He leaned forward, pointing a finger at her. “Think, now. Did you say any words that might have sounded like a name? Did you make any gestures or think any thoughts that-”

“I’ve already told you everything I can think of,” Pita said. “I thought the spirit was going to kill you. I wanted to help. Cat led me to you. Maybe it-”

“That’s old ground,” Aziz said. “Your totem led you to me, nothing more. You said it had already fled the shop, which means it had nothing to do with driving the spirit away. It was of no consequence.”

“Why didn’t you go back and get your cat after the shop burned down?” Pita asked coldly. “Wasn’t it of any consequence to you, either?” Part of her anger was fueled by guilt. She hadn’t seen Aziz’s cat since last night-since just before she went downtown to join the sit-in. She hoped it was doing all right. That it hadn’t been run over by a car or anything.
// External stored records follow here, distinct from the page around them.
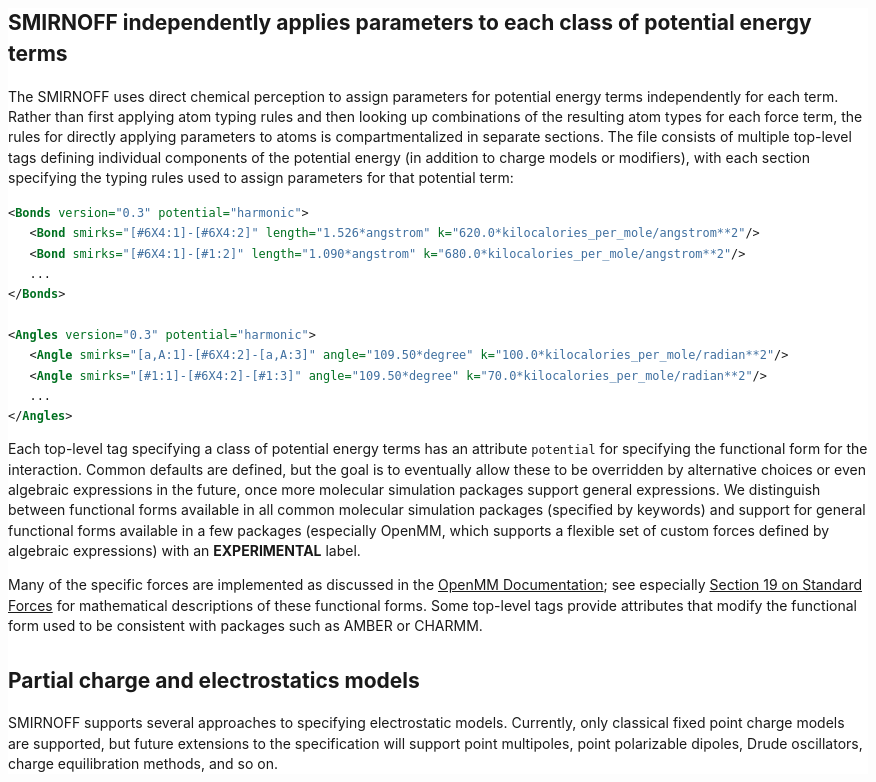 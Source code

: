 ## SMIRNOFF independently applies parameters to each class of potential energy terms

The SMIRNOFF uses direct chemical perception to assign parameters for potential energy terms independently for each term.
Rather than first applying atom typing rules and then looking up combinations of the resulting atom types for each force term, the rules for directly applying parameters to atoms is compartmentalized in separate sections.
The file consists of multiple top-level tags defining individual components of the potential energy (in addition to charge models or modifiers), with each section specifying the typing rules used to assign parameters for that potential term:
```XML
<Bonds version="0.3" potential="harmonic">
   <Bond smirks="[#6X4:1]-[#6X4:2]" length="1.526*angstrom" k="620.0*kilocalories_per_mole/angstrom**2"/>
   <Bond smirks="[#6X4:1]-[#1:2]" length="1.090*angstrom" k="680.0*kilocalories_per_mole/angstrom**2"/>
   ...
</Bonds>

<Angles version="0.3" potential="harmonic">
   <Angle smirks="[a,A:1]-[#6X4:2]-[a,A:3]" angle="109.50*degree" k="100.0*kilocalories_per_mole/radian**2"/>
   <Angle smirks="[#1:1]-[#6X4:2]-[#1:3]" angle="109.50*degree" k="70.0*kilocalories_per_mole/radian**2"/>
   ...
</Angles>
```
Each top-level tag specifying a class of potential energy terms has an attribute `potential` for specifying the functional form for the interaction.
Common defaults are defined, but the goal is to eventually allow these to be overridden by alternative choices or even algebraic expressions in the future, once more molecular simulation packages support general expressions.
We distinguish between functional forms available in all common molecular simulation packages (specified by keywords) and support for general functional forms available in a few packages (especially OpenMM, which supports a flexible set of custom forces defined by algebraic expressions) with an **EXPERIMENTAL** label.

Many of the specific forces are implemented as discussed in the [OpenMM Documentation](http://docs.openmm.org/latest/userguide/theory.html); see especially [Section 19 on Standard Forces](http://docs.openmm.org/latest/userguide/theory.html#standard-forces) for mathematical descriptions of these functional forms.
Some top-level tags provide attributes that modify the functional form used to be consistent with packages such as AMBER or CHARMM.

## Partial charge and electrostatics models

SMIRNOFF supports several approaches to specifying electrostatic models.
Currently, only classical fixed point charge models are supported, but future extensions to the specification will support point multipoles, point polarizable dipoles, Drude oscillators, charge equilibration methods, and so on.
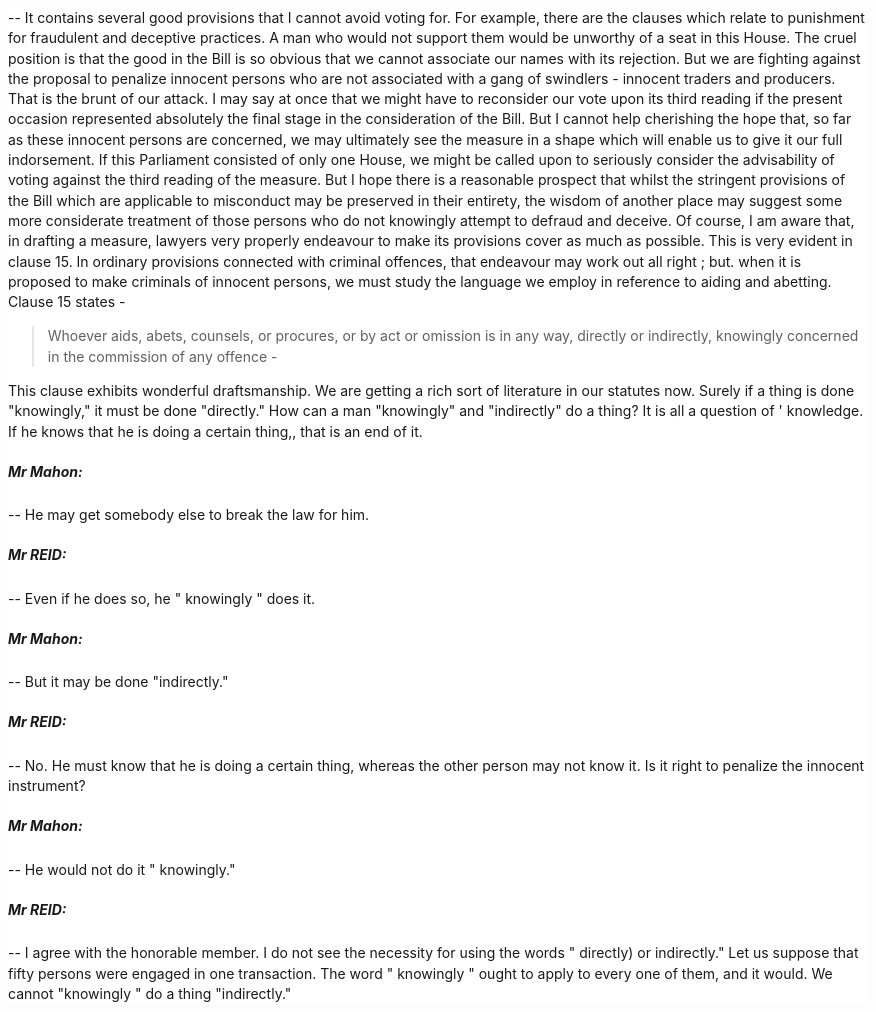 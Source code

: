 -- It contains several good provisions that I cannot avoid voting for. For example, there are the clauses which relate to punishment for fraudulent and deceptive practices. A man who would not support them would be unworthy of a seat in this House. The cruel position is that the good in the Bill is so obvious that we cannot associate our names with its rejection. But we are fighting against the proposal to penalize innocent persons who are not associated with a gang of swindlers - innocent traders and producers. That is the brunt of our attack. I may say at once that we might have to reconsider our vote upon its third reading if the present occasion represented absolutely the final stage in the consideration of the Bill. But I cannot help cherishing the hope that, so far as these innocent persons are concerned, we may ultimately see the measure in a shape which will enable us to give it our full indorsement. If this Parliament consisted of only one House, we might be called upon to seriously consider the advisability of voting against the third reading of the measure. But I hope there is a reasonable prospect that whilst the stringent provisions of the Bill which are applicable to misconduct may be preserved in their entirety, the wisdom of another place may suggest some more considerate treatment of those persons who do not knowingly attempt to defraud and deceive. Of course, I am aware that, in drafting a measure, lawyers very properly endeavour to make its provisions cover as much as possible. This is very evident in clause 15. In ordinary provisions connected with criminal offences, that endeavour may work out all right ; but. when it is proposed to make criminals of innocent persons, we must study the language we employ in reference to aiding and abetting. Clause 15 states - 

  >Whoever aids, abets, counsels, or procures, or by act or omission is in any way, directly or indirectly, knowingly concerned in the commission of any offence - 

This clause exhibits wonderful draftsmanship. We are getting a rich sort of literature in our statutes now. Surely if a thing is done "knowingly," it must be done "directly." How can a man "knowingly" and "indirectly" do a thing? It is all a question of ' knowledge. If he knows that he is doing a certain thing,, that is an end of it. 

##### Mr Mahon:

-- He may get somebody else to break the law for him. 

##### Mr REID:

-- Even if he does so, he " knowingly " does it. 

##### Mr Mahon:

-- But it may be done "indirectly." 

##### Mr REID:

-- No. He must know that he is doing a certain thing, whereas the other person may not know it. Is it right to penalize the innocent instrument? 

##### Mr Mahon:

-- He would not do it " knowingly." 

##### Mr REID:

-- I agree with the honorable member. I do not see the necessity for using the words " directly) or indirectly." Let us suppose that fifty persons were engaged in one transaction. The word " knowingly " ought to apply to every one of them, and it would. We cannot "knowingly " do a thing "indirectly."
Aziz ignored her question. “If you could just tell me what you-”

“Listen,” she said, cutting him off. “You’re the mage. You’ve done this stuff for years. I’m just a kid who Cat helps out from time to time. I only let you into Masaki’s apartment because 1 figured you wanted to thank me for saving your life, If I wanted to be cross-examined, I’d go back to fragging…” She swallowed, unable to complete the sentence, even though she’d begun it in jest. Not enough time had elapsed since her narrow escape from the jail and the cop who’d killed her friends.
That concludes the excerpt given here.